**What to produce**:
Lines below containing the word "includegraphics" should be copied out.

───── Material provided

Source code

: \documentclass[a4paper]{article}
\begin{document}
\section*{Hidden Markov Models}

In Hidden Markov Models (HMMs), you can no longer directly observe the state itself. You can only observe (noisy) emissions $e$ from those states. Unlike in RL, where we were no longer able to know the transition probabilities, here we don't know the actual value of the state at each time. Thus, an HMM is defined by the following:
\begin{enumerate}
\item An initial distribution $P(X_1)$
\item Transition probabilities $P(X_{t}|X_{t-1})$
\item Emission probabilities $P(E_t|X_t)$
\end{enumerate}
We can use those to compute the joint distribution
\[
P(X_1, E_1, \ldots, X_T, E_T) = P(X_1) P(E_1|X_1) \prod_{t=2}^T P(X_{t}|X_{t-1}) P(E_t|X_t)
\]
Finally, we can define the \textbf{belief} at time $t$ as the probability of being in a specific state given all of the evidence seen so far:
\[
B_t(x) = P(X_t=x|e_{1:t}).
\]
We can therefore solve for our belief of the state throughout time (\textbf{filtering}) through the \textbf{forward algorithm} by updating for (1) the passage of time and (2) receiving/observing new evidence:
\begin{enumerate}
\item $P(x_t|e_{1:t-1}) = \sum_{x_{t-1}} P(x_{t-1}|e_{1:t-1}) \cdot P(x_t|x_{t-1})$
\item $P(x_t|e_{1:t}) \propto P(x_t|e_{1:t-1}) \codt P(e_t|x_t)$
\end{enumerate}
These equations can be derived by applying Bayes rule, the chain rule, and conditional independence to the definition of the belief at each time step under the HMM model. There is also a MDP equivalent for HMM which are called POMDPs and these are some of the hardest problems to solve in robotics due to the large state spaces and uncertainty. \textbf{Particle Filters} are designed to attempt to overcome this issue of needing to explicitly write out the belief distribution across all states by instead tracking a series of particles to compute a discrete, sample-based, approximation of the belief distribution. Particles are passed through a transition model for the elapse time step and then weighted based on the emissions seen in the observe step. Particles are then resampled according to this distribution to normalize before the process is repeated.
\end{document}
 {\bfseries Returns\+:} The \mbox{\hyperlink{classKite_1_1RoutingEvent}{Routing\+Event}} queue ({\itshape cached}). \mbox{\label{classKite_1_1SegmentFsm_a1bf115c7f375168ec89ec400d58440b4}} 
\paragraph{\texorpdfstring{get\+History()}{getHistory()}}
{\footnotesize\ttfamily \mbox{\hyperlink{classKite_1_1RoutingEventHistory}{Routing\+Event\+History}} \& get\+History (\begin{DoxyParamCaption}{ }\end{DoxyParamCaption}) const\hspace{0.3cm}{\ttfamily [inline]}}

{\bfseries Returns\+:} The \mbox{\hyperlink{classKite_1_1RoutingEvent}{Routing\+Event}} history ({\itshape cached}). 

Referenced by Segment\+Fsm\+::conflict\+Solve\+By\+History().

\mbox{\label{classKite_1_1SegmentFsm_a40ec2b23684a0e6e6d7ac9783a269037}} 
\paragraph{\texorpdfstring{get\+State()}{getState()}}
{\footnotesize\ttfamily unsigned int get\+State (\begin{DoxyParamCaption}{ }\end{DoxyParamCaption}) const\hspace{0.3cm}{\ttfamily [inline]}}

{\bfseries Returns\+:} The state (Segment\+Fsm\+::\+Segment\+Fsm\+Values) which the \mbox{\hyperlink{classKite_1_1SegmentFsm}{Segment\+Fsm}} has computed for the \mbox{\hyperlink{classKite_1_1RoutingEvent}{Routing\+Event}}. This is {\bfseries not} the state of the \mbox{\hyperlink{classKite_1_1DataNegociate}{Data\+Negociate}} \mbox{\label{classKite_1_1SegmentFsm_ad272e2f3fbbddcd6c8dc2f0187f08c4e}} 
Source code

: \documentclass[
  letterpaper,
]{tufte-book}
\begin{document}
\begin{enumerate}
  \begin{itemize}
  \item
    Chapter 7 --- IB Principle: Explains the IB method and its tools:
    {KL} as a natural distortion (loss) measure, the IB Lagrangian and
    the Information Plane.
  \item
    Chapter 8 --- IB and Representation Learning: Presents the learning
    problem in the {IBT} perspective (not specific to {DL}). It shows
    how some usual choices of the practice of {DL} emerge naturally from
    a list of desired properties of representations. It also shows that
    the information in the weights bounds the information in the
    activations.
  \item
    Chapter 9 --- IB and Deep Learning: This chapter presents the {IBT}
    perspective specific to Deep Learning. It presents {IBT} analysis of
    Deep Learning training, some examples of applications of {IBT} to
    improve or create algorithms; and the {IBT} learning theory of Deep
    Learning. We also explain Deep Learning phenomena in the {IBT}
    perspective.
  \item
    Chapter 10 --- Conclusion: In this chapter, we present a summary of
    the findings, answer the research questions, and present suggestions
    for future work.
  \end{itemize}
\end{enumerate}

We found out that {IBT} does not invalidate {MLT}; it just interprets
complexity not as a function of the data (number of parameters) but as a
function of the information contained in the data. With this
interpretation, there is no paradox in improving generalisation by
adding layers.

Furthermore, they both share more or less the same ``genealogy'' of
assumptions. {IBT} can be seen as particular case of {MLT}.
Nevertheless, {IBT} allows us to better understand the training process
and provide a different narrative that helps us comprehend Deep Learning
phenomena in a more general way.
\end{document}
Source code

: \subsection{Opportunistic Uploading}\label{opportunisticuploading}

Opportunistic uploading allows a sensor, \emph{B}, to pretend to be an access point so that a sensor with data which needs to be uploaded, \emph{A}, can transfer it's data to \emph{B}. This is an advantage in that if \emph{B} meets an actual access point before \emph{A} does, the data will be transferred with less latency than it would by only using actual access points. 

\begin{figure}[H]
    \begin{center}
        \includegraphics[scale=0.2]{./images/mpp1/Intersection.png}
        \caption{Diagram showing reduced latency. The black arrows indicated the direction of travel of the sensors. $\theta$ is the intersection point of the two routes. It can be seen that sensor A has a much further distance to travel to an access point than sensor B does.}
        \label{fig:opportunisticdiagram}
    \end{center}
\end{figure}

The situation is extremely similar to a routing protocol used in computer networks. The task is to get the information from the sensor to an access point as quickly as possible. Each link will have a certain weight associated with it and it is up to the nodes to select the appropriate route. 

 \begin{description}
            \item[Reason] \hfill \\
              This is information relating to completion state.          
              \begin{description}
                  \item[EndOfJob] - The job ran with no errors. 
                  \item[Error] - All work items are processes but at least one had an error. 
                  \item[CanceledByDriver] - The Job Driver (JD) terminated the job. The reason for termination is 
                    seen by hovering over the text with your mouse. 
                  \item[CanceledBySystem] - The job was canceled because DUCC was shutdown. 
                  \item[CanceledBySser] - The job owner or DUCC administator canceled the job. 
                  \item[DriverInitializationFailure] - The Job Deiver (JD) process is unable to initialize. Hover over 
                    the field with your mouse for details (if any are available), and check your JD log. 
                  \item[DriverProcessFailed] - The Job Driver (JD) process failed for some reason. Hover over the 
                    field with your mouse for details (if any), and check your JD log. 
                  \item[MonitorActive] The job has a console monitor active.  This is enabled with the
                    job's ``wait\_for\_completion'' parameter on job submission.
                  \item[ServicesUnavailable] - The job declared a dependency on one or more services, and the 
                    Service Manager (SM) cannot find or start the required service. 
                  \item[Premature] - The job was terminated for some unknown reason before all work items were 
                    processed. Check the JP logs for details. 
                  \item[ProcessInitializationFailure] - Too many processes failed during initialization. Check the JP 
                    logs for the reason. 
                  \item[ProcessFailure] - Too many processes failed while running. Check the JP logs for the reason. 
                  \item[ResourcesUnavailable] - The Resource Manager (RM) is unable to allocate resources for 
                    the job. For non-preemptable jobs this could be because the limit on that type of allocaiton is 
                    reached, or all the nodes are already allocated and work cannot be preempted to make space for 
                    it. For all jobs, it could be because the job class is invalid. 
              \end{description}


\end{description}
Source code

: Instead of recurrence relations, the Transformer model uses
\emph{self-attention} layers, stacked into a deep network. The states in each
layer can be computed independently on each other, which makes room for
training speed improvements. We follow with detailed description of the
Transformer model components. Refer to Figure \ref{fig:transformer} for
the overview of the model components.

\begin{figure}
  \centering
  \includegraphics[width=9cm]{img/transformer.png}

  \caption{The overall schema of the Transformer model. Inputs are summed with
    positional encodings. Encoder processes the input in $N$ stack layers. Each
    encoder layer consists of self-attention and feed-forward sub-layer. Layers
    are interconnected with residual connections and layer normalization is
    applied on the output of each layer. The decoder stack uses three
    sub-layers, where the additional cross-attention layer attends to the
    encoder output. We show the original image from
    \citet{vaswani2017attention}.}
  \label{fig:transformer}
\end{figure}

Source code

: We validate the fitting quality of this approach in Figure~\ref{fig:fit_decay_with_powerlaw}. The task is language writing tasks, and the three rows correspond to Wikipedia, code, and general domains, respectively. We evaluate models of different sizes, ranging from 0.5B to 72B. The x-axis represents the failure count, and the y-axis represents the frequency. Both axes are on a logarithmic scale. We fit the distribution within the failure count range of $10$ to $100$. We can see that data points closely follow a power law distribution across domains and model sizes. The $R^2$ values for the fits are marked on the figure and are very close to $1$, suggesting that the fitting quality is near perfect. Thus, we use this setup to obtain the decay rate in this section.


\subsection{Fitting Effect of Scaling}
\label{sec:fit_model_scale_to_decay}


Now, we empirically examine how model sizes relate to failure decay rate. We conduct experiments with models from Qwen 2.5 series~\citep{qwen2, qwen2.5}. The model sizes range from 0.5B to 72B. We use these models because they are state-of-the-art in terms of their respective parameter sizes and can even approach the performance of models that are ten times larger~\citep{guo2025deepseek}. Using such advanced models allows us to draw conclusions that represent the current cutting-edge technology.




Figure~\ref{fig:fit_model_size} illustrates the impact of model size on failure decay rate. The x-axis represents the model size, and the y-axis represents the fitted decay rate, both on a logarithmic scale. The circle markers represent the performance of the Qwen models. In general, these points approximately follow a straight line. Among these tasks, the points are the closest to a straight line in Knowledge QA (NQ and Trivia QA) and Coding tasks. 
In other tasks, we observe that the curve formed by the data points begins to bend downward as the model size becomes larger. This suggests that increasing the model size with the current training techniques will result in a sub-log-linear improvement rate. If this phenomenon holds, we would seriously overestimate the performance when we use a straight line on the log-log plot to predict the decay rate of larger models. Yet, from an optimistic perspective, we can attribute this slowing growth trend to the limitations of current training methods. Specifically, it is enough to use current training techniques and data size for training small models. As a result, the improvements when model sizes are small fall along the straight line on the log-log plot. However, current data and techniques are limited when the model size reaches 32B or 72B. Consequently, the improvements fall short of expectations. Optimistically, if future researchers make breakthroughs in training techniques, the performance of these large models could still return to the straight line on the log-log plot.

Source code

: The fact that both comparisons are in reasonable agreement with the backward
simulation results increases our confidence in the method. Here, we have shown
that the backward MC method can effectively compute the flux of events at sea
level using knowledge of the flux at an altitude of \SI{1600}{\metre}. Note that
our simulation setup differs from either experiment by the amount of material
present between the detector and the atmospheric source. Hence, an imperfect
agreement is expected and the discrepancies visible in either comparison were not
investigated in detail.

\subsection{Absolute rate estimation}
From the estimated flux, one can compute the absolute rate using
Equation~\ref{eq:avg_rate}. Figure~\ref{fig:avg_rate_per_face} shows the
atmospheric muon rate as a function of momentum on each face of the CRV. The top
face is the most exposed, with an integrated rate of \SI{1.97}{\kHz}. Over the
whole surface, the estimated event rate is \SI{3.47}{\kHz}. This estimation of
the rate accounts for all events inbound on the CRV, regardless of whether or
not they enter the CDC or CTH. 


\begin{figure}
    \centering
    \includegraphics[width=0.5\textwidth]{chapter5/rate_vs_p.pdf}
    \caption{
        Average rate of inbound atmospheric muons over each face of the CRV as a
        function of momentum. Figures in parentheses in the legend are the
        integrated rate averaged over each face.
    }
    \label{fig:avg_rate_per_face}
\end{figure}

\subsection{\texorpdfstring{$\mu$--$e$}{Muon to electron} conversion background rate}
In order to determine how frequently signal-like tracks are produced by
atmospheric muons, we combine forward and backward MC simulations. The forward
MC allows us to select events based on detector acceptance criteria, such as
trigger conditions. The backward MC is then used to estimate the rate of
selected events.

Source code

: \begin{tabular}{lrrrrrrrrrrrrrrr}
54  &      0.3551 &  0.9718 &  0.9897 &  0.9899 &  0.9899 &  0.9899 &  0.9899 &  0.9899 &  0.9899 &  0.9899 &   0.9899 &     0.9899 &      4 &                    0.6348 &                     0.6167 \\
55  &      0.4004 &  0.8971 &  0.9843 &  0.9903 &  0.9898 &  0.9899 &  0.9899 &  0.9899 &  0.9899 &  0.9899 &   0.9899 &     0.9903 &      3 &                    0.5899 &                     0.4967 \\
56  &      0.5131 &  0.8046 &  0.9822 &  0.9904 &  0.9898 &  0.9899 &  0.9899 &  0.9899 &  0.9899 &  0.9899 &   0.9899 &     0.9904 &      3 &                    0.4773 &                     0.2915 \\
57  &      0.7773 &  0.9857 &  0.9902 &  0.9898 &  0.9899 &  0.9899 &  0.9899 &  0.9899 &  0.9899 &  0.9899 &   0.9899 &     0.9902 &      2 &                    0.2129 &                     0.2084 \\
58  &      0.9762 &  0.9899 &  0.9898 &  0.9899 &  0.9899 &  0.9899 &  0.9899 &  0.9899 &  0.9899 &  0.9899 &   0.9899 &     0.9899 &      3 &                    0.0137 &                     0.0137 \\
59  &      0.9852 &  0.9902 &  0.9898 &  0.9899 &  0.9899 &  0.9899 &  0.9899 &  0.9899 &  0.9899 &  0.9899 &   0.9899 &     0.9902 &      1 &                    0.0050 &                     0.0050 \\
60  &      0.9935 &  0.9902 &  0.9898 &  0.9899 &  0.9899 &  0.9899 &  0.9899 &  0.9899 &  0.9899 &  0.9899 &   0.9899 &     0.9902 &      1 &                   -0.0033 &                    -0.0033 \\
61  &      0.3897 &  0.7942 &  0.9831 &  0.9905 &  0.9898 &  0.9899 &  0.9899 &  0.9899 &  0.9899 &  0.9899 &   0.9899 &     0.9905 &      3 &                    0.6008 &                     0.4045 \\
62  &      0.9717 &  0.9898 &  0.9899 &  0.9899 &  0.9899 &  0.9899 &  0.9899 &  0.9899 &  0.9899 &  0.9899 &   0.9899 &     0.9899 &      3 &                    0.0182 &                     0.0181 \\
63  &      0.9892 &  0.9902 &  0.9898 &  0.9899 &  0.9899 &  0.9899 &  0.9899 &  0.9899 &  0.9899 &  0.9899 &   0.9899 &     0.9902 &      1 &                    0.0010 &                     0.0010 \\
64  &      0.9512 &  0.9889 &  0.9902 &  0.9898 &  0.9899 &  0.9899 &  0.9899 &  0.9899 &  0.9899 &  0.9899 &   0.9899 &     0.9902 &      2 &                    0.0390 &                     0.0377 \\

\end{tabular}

──────────

**Exercise answer**:
        \includegraphics[scale=0.2]{./images/mpp1/Intersection.png}
  \includegraphics[width=9cm]{img/transformer.png}
    \includegraphics[width=0.5\textwidth]{chapter5/rate_vs_p.pdf}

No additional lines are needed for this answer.